Relaxed Gaussian processes¶

The gpmpcontrib.regp module implements relaxed Gaussian-process modeling. The procedure starts from a GP model and observations (xi, zi). Values whose outputs fall in a relaxation interval are allowed to move inside that interval during parameter selection.

The method is described by Petit et al. [6]. It is intended for threshold-oriented prediction tasks where interpolation outside the region of interest can degrade predictions inside the region of interest.

Problem setup¶

Let R be a list of output intervals. For example, R = [[u, +inf]] means that observations above u may be relaxed. Observations outside R remain fixed.
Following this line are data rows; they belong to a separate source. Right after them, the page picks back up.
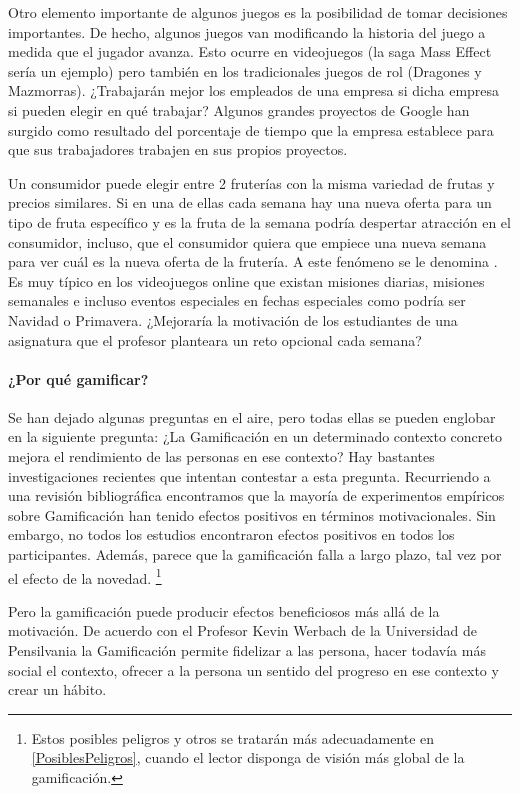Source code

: Otro elemento importante de algunos juegos es la posibilidad de tomar decisiones importantes.
%
De hecho, algunos juegos van modificando la historia del juego a medida que el jugador avanza. 
%
Esto ocurre en videojuegos (la saga Mass Effect sería un ejemplo) pero también en los tradicionales juegos de rol (Dragones y Mazmorras).
%
¿Trabajarán mejor los empleados de una empresa si dicha empresa si pueden elegir en qué trabajar?
%
Algunos grandes proyectos de Google han surgido como resultado del porcentaje de tiempo que la empresa establece para que sus trabajadores trabajen en sus propios proyectos.

Un consumidor puede elegir entre 2 fruterías con la misma variedad de frutas y precios similares.
%
Si en una de ellas cada semana hay una nueva oferta para un tipo de fruta específico y es la fruta de la semana podría despertar atracción en el consumidor, incluso, que el consumidor quiera que empiece una nueva semana para ver cuál es la nueva oferta de la frutería.
%
A este fenómeno se le denomina . 
%
Es muy típico en los videojuegos online que existan misiones diarias, misiones semanales e incluso eventos especiales en fechas especiales como podría ser Navidad o Primavera.
%
¿Mejoraría la motivación de los estudiantes de una asignatura que el profesor planteara un reto opcional cada semana?



\paragraph{¿Por qué gamificar?} Se han dejado algunas preguntas en el aire, pero todas ellas se pueden englobar en la siguiente pregunta: ¿La Gamificación en un determinado contexto concreto mejora el rendimiento de las personas en ese contexto?
%
Hay bastantes investigaciones recientes que intentan contestar a esta pregunta.
%
Recurriendo a una revisión bibliográfica \cite{EmpiricalGamification} encontramos que la mayoría de experimentos empíricos sobre Gamificación han tenido efectos positivos en términos motivacionales.
%
Sin embargo, no todos los estudios encontraron efectos positivos en todos los participantes.
%
Además, parece que la gamificación falla a largo plazo, tal vez por el efecto de la novedad. 
%
\footnote{Estos posibles peligros y otros se tratarán más adecuadamente en \ref{PosiblesPeligros}, cuando el lector disponga de visión más global de la gamificación.}

Pero la gamificación puede producir efectos beneficiosos más allá de la motivación.
% 
De acuerdo con el Profesor Kevin Werbach de la Universidad de Pensilvania la Gamificación permite fidelizar a las persona, hacer todavía más social el contexto, ofrecer a la persona un sentido del progreso en ese contexto y crear un hábito.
Observations inside R become optimization variables constrained to stay inside their interval.

The optimized variables are:

covariance parameters of the GP model.
relaxed output values for observations assigned to a relaxation interval.
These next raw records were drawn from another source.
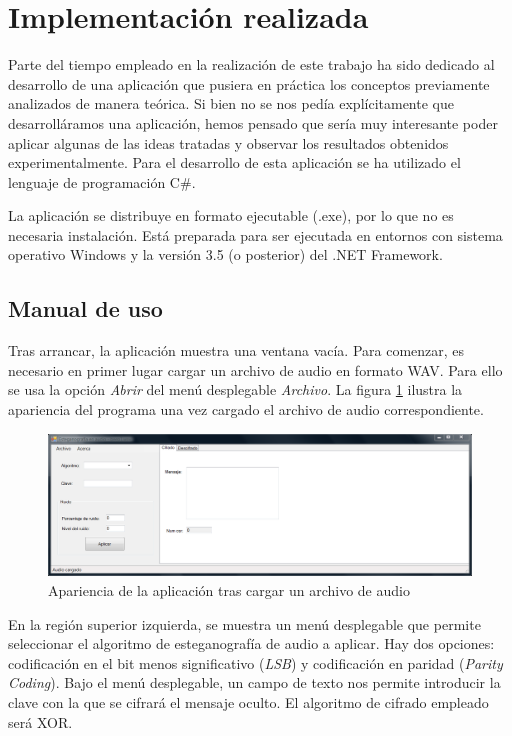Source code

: \documentclass[12pt]{article}
\begin{document}
\newpage
\section{Implementación realizada}

Parte del tiempo empleado en la realización de este trabajo ha sido dedicado al desarrollo de una aplicación que pusiera en práctica los conceptos previamente analizados de manera teórica. Si bien no se nos pedía explícitamente que desarrolláramos una aplicación, hemos pensado que sería muy interesante poder aplicar algunas de las ideas tratadas y observar los resultados obtenidos experimentalmente. Para el desarrollo de esta aplicación se ha utilizado el lenguaje de programación C\#.

La aplicación se distribuye en formato ejecutable (.exe), por lo que no es necesaria instalación. Está preparada para ser ejecutada en entornos con sistema operativo Windows y la versión 3.5 (o posterior) del .NET Framework.

\subsection{Manual de uso}

Tras arrancar, la aplicación muestra una ventana vacía. Para comenzar, es necesario en primer lugar cargar un archivo de audio en formato WAV. Para ello se usa la opción \emph{Abrir} del menú desplegable \emph{Archivo}. La figura \ref{ss1} ilustra la apariencia del programa una vez cargado el archivo de audio correspondiente.

\begin{figure}[h]
  \centering
    \includegraphics[width=\textwidth]{img/ss1}
  \caption{Apariencia de la aplicación tras cargar un archivo de audio}
  \label{ss1}
\end{figure}

En la región superior izquierda, se muestra un menú desplegable que permite seleccionar el algoritmo de esteganografía de audio a aplicar. Hay dos opciones: codificación en el bit menos significativo (\emph{LSB}) y codificación en paridad (\emph{Parity Coding}). Bajo el menú desplegable, un campo de texto nos permite introducir la clave con la que se cifrará el mensaje oculto. El algoritmo de cifrado empleado será XOR.
\end{document}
The input locations do not move.

Optimization problem¶

Let \(I_0\) be the indices of fixed observations and \(I_1\) the indices of observations assigned to a relaxation interval. The reGP procedure keeps

\[\widetilde z_i = z_i,\qquad i\in I_0,\]

and optimizes relaxed values \(\widetilde z_i\) for \(i\in I_1\) with the interval constraints

\[\widetilde z_i \in R(i).\]

The optimized criterion is the restricted likelihood evaluated at the relaxed observation vector:

\[\min_{\theta,\,\widetilde z_{I_1}} J_\mathrm{REML}\left(\theta, X, \widetilde z\right) \quad \text{subject to}\quad \widetilde z_i=z_i\ (i\in I_0),\quad \widetilde z_i\in R(i)\ (i\in I_1).\]
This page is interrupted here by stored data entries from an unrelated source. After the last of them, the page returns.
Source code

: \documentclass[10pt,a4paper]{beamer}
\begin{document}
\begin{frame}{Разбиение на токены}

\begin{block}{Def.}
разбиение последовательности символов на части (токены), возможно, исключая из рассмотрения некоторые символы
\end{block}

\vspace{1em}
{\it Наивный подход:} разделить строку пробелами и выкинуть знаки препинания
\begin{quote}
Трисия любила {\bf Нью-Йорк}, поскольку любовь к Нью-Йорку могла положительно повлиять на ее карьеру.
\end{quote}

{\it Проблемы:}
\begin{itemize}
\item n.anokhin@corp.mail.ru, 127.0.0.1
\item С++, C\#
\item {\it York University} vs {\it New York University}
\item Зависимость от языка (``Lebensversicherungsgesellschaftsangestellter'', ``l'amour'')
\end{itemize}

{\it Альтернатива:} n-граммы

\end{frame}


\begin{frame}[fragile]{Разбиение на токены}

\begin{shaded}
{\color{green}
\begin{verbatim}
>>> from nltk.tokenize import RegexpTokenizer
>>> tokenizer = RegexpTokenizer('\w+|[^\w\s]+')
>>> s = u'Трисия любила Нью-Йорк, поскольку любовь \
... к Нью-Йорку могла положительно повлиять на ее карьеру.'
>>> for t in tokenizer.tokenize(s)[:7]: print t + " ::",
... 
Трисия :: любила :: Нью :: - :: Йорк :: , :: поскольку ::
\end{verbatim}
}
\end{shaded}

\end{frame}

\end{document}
After optimization, prediction is the usual GP prediction conditioned on (xi, zi_relaxed) and on the selected covariance parameters. The relaxed values are not new observations. They are optimization variables constrained by the target interval.

Main functions¶

get_membership_indices(zi, R): Returns an integer index for each observation. Index 0 means that the value is not relaxed. Positive indices identify the interval in R.
split_data(xi, zi, ei, R): Splits observations into fixed values and relaxed values according to membership indices.
remodel(model, xi, zi, R, covparam0=None, info=False, verbosity=0): Selects covariance parameters and relaxed output values. Returns the updated model, relaxed observations, and indices of relaxed values. When info=True, it also returns the optimizer report.
predict(model, xi, zi, xt, R, covparam0=None, info=False, verbosity=0): Runs remodel and returns relaxed observations, posterior predictions at xt, the updated model, and optional optimizer information.
select_optimal_threshold_above_t0(model, xi, zi, t0, G=20): Searches thresholds above t0 and returns a relaxation interval selected by a tCRPS-based criterion.

Threshold selection¶

For intervals of the form \(R_u=[u,+\infty)\), threshold selection evaluates a finite set of candidate thresholds above \(t_0\). For each candidate, reGP remodeling gives relaxed values and leave-one-out Gaussian predictions with means \(m_{-i}\) and standard deviations \(s_{-i}\). The selected threshold minimizes the average threshold-weighted CRPS on the region \((-\infty,t_0]\):

\[\frac{1}{n}\sum_{i=1}^n \mathrm{tCRPS}\left( \mathcal{N}(m_{-i}, s_{-i}^2), \widetilde z_i, -\infty, t_0 \right).\]

Shapes¶

xi has shape (n, d).
zi has shape (n,) or (n, 1).
xt has shape (m, d).
R is a list or array of intervals [[lower_0, upper_0], ...].

Example¶

R = [[u, float("inf")]]
zi_relaxed, (zpm, zpv), model, info = regp.predict(
    model,
    xi,
    zi,
    xt,
    R,
    info=True,
)

Returned state¶

zi_relaxed: Relaxed observation vector. It has the same number of rows as zi. Values outside all relaxation intervals are unchanged.
(zpm, zpv): Posterior means and variances computed with the relaxed observations.
model: Updated GP model after reGP parameter selection.
info: Optimizer report when info=True.

Values inside a relaxation interval are optimizer variables constrained by the corresponding interval bounds. The executable script Example 20: relaxed Gaussian process shows the full procedure and plots the fixed observations, relaxed observations, posterior mean, and confidence band.

Failure conditions¶

The reGP functions raise when interval bounds are invalid, xi and zi have incompatible row counts, the starting covariance vector has incompatible dimension, or the SciPy optimizer or reGP criterion raises an error.